● **Instructions for the task**
Keep only the lines from the top of the listing through the one with "Stellt einen Spielmodus", and reproduce them unaltered.

● **Data for review**
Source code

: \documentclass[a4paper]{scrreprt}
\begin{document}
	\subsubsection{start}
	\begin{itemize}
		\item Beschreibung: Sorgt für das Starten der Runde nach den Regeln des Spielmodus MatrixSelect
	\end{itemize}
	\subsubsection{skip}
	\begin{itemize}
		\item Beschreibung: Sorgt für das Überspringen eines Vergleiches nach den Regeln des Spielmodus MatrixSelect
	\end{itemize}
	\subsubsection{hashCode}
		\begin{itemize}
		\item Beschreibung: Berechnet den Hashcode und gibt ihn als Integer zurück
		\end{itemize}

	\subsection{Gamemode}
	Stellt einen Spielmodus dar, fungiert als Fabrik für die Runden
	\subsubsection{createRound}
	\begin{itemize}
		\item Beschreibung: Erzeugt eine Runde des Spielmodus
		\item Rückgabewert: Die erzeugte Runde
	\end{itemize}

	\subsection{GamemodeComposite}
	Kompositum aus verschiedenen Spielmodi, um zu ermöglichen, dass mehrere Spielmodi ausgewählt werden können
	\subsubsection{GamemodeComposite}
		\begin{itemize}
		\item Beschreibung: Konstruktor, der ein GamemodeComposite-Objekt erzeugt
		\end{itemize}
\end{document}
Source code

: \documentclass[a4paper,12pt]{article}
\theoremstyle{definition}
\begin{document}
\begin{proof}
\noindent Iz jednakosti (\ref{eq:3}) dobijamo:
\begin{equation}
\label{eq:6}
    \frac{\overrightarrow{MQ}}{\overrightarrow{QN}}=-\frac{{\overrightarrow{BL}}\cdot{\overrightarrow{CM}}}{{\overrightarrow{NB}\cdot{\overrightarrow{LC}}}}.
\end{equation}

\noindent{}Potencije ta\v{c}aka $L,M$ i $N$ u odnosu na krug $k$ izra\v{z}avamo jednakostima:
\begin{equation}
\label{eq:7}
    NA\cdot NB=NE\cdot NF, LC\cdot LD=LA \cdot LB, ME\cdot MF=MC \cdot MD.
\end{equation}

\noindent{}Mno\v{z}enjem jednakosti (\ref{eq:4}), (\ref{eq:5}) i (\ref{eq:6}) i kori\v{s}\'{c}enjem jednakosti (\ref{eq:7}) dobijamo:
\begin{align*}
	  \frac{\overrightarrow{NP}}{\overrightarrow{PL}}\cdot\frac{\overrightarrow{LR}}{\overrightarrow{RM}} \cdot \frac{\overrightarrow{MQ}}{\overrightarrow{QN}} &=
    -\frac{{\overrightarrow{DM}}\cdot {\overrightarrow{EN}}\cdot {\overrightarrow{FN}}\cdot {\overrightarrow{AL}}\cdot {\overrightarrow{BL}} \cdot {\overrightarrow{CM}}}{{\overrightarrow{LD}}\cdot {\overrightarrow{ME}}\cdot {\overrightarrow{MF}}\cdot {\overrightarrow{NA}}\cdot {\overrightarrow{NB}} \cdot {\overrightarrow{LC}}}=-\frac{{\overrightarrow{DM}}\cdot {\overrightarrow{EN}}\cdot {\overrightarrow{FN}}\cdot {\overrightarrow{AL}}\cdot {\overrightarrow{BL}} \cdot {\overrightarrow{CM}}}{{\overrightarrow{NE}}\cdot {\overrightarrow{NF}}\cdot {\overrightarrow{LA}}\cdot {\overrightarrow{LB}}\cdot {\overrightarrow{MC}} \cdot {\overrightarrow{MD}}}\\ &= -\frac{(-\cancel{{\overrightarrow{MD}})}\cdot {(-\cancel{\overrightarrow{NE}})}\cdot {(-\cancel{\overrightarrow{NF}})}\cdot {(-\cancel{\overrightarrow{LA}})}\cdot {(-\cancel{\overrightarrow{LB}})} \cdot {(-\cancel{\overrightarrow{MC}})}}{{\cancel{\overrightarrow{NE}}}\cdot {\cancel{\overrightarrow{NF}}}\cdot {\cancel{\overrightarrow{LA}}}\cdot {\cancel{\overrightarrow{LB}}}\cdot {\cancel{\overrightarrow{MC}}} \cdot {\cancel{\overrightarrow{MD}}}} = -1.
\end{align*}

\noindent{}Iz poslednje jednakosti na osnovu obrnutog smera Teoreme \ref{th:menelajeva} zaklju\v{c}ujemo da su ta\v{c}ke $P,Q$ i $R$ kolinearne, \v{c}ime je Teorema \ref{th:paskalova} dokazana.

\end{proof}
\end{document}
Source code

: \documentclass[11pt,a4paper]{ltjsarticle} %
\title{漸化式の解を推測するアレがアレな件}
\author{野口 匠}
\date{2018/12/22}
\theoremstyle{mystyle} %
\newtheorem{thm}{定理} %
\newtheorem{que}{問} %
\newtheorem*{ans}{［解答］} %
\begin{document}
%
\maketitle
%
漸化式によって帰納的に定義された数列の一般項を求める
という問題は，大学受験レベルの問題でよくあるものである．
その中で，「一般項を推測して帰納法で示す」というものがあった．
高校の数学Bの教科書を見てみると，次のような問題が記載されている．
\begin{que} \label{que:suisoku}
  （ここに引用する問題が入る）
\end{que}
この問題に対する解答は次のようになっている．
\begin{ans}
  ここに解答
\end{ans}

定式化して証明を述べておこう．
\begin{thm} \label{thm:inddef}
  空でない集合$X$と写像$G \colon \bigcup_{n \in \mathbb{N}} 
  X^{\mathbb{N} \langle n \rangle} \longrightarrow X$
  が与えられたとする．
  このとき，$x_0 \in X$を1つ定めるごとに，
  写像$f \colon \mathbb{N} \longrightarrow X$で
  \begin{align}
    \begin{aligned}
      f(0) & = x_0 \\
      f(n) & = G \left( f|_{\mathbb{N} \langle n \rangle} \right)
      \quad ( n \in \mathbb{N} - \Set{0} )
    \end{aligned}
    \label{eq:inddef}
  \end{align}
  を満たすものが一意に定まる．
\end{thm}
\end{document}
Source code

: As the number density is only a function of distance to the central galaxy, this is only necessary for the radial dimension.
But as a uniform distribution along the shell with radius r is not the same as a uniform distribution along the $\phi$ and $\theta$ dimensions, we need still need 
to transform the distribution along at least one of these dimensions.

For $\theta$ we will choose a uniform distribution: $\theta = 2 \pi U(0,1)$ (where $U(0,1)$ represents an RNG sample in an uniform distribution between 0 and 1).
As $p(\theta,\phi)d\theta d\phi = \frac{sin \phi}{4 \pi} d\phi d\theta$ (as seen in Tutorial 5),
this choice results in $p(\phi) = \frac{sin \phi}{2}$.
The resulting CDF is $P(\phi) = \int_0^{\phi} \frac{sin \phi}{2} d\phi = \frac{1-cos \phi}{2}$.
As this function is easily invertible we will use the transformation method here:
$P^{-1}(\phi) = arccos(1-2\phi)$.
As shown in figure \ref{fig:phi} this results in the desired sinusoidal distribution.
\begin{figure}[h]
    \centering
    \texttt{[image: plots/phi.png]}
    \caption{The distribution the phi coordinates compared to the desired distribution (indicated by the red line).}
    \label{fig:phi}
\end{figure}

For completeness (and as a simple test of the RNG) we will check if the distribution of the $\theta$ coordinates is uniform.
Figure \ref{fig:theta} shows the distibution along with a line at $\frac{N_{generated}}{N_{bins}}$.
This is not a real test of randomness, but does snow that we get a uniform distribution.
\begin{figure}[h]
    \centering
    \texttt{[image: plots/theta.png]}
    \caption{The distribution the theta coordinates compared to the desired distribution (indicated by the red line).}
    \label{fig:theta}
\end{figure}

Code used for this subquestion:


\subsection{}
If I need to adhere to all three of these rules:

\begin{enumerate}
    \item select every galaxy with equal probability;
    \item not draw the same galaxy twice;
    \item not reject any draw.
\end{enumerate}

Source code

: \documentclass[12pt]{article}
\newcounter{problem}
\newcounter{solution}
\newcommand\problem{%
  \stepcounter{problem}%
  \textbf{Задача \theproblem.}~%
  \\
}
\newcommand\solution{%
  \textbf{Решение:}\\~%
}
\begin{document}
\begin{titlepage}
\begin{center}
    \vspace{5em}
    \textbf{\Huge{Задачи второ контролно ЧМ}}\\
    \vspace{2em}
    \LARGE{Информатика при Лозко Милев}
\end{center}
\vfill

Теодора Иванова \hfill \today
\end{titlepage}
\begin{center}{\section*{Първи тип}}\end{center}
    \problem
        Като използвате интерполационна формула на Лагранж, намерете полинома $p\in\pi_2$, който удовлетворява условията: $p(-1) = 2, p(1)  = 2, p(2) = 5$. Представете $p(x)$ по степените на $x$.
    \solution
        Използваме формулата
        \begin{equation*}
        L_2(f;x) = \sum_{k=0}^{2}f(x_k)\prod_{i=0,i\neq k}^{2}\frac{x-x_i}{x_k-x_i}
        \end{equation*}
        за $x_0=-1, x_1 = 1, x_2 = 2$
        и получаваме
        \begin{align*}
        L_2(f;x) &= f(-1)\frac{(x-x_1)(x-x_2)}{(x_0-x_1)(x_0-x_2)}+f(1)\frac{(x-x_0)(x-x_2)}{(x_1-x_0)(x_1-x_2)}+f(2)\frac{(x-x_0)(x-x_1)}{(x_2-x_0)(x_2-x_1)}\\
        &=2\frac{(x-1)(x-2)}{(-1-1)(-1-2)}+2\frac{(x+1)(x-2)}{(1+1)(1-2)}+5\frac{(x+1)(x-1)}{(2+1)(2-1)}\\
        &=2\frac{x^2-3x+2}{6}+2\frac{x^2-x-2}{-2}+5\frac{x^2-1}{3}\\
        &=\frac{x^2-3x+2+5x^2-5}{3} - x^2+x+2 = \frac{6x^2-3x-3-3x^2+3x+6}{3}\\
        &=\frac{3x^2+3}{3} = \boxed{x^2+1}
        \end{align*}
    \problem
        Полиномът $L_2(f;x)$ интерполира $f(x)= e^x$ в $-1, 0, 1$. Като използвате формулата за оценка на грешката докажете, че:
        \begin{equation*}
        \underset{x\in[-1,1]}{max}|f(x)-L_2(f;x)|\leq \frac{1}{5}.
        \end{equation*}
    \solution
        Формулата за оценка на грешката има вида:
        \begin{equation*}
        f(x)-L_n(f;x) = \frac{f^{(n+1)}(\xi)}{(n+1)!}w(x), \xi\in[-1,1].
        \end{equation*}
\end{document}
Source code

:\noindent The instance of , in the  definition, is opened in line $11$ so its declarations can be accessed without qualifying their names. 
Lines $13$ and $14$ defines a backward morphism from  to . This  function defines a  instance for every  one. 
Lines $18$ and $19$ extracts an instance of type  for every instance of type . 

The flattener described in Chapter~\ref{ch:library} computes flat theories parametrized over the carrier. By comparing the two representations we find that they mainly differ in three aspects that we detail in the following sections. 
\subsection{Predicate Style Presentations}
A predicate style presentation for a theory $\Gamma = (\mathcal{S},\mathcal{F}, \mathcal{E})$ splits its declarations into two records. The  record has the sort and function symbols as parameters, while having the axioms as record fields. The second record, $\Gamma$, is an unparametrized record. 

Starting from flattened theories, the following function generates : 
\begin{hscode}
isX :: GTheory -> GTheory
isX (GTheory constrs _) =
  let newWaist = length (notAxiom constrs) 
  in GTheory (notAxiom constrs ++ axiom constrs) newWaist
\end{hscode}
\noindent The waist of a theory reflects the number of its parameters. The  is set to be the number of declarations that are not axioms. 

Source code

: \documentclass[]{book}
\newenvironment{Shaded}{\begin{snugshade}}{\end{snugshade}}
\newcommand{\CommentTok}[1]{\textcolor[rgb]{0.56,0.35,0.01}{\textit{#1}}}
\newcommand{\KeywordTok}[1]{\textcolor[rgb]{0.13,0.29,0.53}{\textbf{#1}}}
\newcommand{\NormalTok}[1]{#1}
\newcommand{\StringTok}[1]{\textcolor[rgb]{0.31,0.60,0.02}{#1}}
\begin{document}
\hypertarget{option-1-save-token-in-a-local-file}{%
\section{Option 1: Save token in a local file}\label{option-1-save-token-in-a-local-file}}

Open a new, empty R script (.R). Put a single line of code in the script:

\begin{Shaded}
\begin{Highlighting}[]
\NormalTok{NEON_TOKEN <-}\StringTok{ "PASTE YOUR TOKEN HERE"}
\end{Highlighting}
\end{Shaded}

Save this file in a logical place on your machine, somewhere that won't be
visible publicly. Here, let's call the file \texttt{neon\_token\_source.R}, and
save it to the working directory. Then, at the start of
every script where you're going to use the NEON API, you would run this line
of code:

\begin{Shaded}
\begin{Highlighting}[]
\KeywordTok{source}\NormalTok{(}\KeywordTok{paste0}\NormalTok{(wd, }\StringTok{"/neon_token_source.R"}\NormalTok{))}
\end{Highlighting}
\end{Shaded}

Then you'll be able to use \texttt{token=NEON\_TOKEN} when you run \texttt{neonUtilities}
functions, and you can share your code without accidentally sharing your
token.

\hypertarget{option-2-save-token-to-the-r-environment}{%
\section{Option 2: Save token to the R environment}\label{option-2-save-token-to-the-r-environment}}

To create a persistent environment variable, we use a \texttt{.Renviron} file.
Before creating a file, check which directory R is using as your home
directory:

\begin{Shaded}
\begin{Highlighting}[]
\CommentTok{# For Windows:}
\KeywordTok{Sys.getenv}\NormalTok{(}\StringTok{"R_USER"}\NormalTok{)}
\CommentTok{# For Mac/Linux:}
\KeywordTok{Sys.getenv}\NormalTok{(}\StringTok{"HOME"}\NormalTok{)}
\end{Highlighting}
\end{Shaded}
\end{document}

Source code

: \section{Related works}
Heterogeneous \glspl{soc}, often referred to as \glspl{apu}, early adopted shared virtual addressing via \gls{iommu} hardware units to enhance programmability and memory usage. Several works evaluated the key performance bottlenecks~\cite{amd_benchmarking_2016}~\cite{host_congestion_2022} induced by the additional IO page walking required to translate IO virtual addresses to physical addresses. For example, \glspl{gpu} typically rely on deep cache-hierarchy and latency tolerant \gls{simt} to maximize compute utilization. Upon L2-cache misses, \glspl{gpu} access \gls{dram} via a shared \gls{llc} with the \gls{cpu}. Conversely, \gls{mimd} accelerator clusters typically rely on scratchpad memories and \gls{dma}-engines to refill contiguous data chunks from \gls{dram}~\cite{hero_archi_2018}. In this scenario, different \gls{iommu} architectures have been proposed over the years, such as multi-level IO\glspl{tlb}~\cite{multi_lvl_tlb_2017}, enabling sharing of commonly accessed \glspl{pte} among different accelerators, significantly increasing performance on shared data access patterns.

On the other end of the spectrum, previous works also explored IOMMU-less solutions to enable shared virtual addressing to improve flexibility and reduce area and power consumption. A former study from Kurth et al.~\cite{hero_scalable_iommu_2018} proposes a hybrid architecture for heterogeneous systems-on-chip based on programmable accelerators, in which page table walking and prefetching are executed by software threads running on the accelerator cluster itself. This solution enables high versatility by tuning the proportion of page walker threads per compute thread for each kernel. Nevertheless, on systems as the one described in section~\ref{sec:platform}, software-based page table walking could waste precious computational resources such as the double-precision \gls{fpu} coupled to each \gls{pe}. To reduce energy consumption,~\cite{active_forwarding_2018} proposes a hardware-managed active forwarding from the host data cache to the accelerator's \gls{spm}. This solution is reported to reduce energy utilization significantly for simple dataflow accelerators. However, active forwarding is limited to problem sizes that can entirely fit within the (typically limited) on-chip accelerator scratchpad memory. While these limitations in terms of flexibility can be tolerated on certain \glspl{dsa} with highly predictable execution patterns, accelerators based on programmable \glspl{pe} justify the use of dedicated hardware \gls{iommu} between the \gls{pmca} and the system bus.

● **Response to the exercise**
Source code

: \documentclass[a4paper]{scrreprt}
\begin{document}
	\subsubsection{start}
	\begin{itemize}
		\item Beschreibung: Sorgt für das Starten der Runde nach den Regeln des Spielmodus MatrixSelect
	\end{itemize}
	\subsubsection{skip}
	\begin{itemize}
		\item Beschreibung: Sorgt für das Überspringen eines Vergleiches nach den Regeln des Spielmodus MatrixSelect
	\end{itemize}
	\subsubsection{hashCode}
		\begin{itemize}
		\item Beschreibung: Berechnet den Hashcode und gibt ihn als Integer zurück
		\end{itemize}

	\subsection{Gamemode}
	Stellt einen Spielmodus dar, fungiert als Fabrik für die Runden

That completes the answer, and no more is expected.